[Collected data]
<<<<
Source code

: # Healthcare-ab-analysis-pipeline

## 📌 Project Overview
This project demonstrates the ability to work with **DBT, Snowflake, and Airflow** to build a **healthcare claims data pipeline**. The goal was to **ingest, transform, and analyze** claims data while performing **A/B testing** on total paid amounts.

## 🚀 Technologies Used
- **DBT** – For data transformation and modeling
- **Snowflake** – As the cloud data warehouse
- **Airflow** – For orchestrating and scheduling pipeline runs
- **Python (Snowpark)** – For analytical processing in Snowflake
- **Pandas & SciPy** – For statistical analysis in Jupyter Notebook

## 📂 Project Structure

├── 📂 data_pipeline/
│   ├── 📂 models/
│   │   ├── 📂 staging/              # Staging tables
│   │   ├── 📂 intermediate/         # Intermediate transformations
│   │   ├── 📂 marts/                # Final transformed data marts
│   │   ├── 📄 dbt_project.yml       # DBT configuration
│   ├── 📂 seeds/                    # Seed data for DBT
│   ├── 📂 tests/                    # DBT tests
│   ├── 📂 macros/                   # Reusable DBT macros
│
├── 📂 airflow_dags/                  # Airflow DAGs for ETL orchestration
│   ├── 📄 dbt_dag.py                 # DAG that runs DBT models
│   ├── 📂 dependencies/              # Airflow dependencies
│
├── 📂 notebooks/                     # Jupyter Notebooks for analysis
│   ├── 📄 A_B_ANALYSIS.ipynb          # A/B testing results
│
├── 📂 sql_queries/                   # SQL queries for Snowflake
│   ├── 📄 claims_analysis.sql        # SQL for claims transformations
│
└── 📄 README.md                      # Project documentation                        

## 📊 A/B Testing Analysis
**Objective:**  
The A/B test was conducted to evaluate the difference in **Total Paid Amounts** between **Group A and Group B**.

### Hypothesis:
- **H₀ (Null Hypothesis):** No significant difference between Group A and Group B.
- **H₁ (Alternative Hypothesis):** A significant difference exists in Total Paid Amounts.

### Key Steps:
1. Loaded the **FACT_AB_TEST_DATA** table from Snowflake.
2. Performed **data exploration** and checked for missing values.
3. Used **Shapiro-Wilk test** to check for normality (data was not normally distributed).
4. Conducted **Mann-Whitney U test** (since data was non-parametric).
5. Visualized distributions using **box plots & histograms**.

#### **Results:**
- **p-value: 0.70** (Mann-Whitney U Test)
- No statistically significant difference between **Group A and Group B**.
>>>>
- **How to complete this task**
Reproduce precisely, and with no line left out, each line from the top of the entries through the line that carries "- **Pandas &".

- **Answer area**
Source code

: # Healthcare-ab-analysis-pipeline

## 📌 Project Overview
This project demonstrates the ability to work with **DBT, Snowflake, and Airflow** to build a **healthcare claims data pipeline**. The goal was to **ingest, transform, and analyze** claims data while performing **A/B testing** on total paid amounts.

## 🚀 Technologies Used
- **DBT** – For data transformation and modeling
- **Snowflake** – As the cloud data warehouse
- **Airflow** – For orchestrating and scheduling pipeline runs
- **Python (Snowpark)** – For analytical processing in Snowflake
- **Pandas & SciPy** – For statistical analysis in Jupyter Notebook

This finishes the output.